::: Dataset excerpts :::
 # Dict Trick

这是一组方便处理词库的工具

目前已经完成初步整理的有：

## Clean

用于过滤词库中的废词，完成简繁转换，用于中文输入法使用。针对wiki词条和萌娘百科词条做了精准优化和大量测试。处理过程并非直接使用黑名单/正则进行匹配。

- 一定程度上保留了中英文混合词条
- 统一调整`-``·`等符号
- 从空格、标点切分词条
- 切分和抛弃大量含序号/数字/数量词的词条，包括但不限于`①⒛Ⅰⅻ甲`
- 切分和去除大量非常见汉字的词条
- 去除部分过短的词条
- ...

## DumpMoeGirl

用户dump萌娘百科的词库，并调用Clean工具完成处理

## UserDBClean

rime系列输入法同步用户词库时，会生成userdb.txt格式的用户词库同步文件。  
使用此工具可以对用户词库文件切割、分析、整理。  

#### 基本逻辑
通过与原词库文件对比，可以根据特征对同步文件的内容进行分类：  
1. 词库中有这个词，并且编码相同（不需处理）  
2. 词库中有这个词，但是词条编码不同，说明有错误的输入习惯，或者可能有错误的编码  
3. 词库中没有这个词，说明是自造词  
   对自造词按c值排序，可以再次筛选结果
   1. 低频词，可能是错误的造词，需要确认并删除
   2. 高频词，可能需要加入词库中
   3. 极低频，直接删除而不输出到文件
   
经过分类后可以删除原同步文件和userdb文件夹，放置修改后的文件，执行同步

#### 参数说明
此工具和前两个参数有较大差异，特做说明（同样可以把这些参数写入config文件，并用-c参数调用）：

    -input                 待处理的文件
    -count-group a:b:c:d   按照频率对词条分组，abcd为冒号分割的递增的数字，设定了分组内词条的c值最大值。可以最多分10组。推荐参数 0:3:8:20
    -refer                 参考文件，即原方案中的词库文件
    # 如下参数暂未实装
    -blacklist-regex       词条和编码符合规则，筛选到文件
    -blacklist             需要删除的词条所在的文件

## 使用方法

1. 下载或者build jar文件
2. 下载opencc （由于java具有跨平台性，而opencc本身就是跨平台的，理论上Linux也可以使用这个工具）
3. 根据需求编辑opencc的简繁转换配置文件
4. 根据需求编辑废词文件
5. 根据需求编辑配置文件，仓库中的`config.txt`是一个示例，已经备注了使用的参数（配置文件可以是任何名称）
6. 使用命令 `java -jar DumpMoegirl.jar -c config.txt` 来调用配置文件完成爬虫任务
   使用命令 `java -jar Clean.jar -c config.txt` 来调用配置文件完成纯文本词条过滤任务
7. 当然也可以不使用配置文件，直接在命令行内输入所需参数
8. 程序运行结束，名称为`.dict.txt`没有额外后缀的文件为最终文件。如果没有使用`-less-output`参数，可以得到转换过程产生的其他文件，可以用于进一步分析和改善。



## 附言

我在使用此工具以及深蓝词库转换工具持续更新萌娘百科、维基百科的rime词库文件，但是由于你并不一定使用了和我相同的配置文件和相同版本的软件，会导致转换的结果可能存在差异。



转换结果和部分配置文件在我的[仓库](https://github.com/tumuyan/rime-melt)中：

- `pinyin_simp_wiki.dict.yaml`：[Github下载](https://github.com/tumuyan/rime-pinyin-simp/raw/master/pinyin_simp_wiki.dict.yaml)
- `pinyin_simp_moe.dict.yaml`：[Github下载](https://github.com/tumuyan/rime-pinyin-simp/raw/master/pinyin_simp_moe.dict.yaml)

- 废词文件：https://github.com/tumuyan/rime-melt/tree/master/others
:::
• _What to do_:
Restate the data above word for word.

• _Answer area_:
 # Dict Trick

这是一组方便处理词库的工具

目前已经完成初步整理的有：

## Clean

用于过滤词库中的废词，完成简繁转换，用于中文输入法使用。针对wiki词条和萌娘百科词条做了精准优化和大量测试。处理过程并非直接使用黑名单/正则进行匹配。

- 一定程度上保留了中英文混合词条
- 统一调整`-``·`等符号
- 从空格、标点切分词条
- 切分和抛弃大量含序号/数字/数量词的词条，包括但不限于`①⒛Ⅰⅻ甲`
- 切分和去除大量非常见汉字的词条
- 去除部分过短的词条
- ...

## DumpMoeGirl

用户dump萌娘百科的词库，并调用Clean工具完成处理

## UserDBClean

rime系列输入法同步用户词库时，会生成userdb.txt格式的用户词库同步文件。  
使用此工具可以对用户词库文件切割、分析、整理。  

#### 基本逻辑
通过与原词库文件对比，可以根据特征对同步文件的内容进行分类：  
1. 词库中有这个词，并且编码相同（不需处理）  
2. 词库中有这个词，但是词条编码不同，说明有错误的输入习惯，或者可能有错误的编码  
3. 词库中没有这个词，说明是自造词  
   对自造词按c值排序，可以再次筛选结果
   1. 低频词，可能是错误的造词，需要确认并删除
   2. 高频词，可能需要加入词库中
   3. 极低频，直接删除而不输出到文件
   
经过分类后可以删除原同步文件和userdb文件夹，放置修改后的文件，执行同步

#### 参数说明
此工具和前两个参数有较大差异，特做说明（同样可以把这些参数写入config文件，并用-c参数调用）：

    -input                 待处理的文件
    -count-group a:b:c:d   按照频率对词条分组，abcd为冒号分割的递增的数字，设定了分组内词条的c值最大值。可以最多分10组。推荐参数 0:3:8:20
    -refer                 参考文件，即原方案中的词库文件
    # 如下参数暂未实装
    -blacklist-regex       词条和编码符合规则，筛选到文件
    -blacklist             需要删除的词条所在的文件

## 使用方法

1. 下载或者build jar文件
2. 下载opencc （由于java具有跨平台性，而opencc本身就是跨平台的，理论上Linux也可以使用这个工具）
3. 根据需求编辑opencc的简繁转换配置文件
4. 根据需求编辑废词文件
5. 根据需求编辑配置文件，仓库中的`config.txt`是一个示例，已经备注了使用的参数（配置文件可以是任何名称）
6. 使用命令 `java -jar DumpMoegirl.jar -c config.txt` 来调用配置文件完成爬虫任务
   使用命令 `java -jar Clean.jar -c config.txt` 来调用配置文件完成纯文本词条过滤任务
7. 当然也可以不使用配置文件，直接在命令行内输入所需参数
8. 程序运行结束，名称为`.dict.txt`没有额外后缀的文件为最终文件。如果没有使用`-less-output`参数，可以得到转换过程产生的其他文件，可以用于进一步分析和改善。



## 附言

我在使用此工具以及深蓝词库转换工具持续更新萌娘百科、维基百科的rime词库文件，但是由于你并不一定使用了和我相同的配置文件和相同版本的软件，会导致转换的结果可能存在差异。



转换结果和部分配置文件在我的[仓库](https://github.com/tumuyan/rime-melt)中：

- `pinyin_simp_wiki.dict.yaml`：[Github下载](https://github.com/tumuyan/rime-pinyin-simp/raw/master/pinyin_simp_wiki.dict.yaml)
- `pinyin_simp_moe.dict.yaml`：[Github下载](https://github.com/tumuyan/rime-pinyin-simp/raw/master/pinyin_simp_moe.dict.yaml)

- 废词文件：https://github.com/tumuyan/rime-melt/tree/master/others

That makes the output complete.